The lifting of sanctions on Iran is making progress, but it will be some time before normal banking and trading links are restored.
Adoption Day on 18 October was an important milestone, with Iran signing the Joint Comprehensive Plan of Action (JCPOA) with the US, UK, France, China, Russia and Germany, but there is some way to go before the sanctions are lifted.
In a statement, OFAC reminded stakeholders that, “all US sanctions against Iran remain in effect” and “entering into contracts involving Iran or its government before Implementation Day may be sanctionable.”
The reminder may have been prompted by reports that a leading provider of sanctions screening data for financial institutions had removed over 300 Iranian names from its screening lists.
The date of Implementation Day meanwhile has not yet been established.
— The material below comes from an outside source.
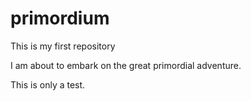 # primordium
This is my first repository 

I am about to embark on the great primordial adventure. 


This is only a test.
It must follow verification by the International Atomic Energy Agency that Iran has complied with its obligations in respect of its nuclear programme.
Once sanctions are lifted, then SWIFT can start messaging once more and correspondent banking relationships between Iranian and international banks can be re-established subject to banks’ own due diligence and know-your-customer (KYC) procedures.
But satisfying due diligence and KYC requirements may be difficult even after sanctions are lifted based on the Financial Action Task Force’s (FATF’s) view of the Iranian banking sector.
Iran, along with North Korea, is in the highest category of FATF-assessed risk. At its October plenary meeting Paris, FATF said Iran “remains particularly and exceptionally concerned about Iran’s failure to address the risk of terrorist financing and the serious threat this poses to the integrity of the international financial system.”
Moreover, FATF advises its members “to advise their financial institutions to give special attention to business relationships and transactions with Iran” and “protect against correspondent relationships being used to bypass or evade counter-measures and risk mitigation practices and to take into account AML/CFT risks when considering requests by Iranian financial institutions to open branches and subsidiaries in their jurisdiction.”
Essentially, FATF is advising against financial relations with Iran for the time being at least, which may deter international banks from the Iranian market until the task force changes its view.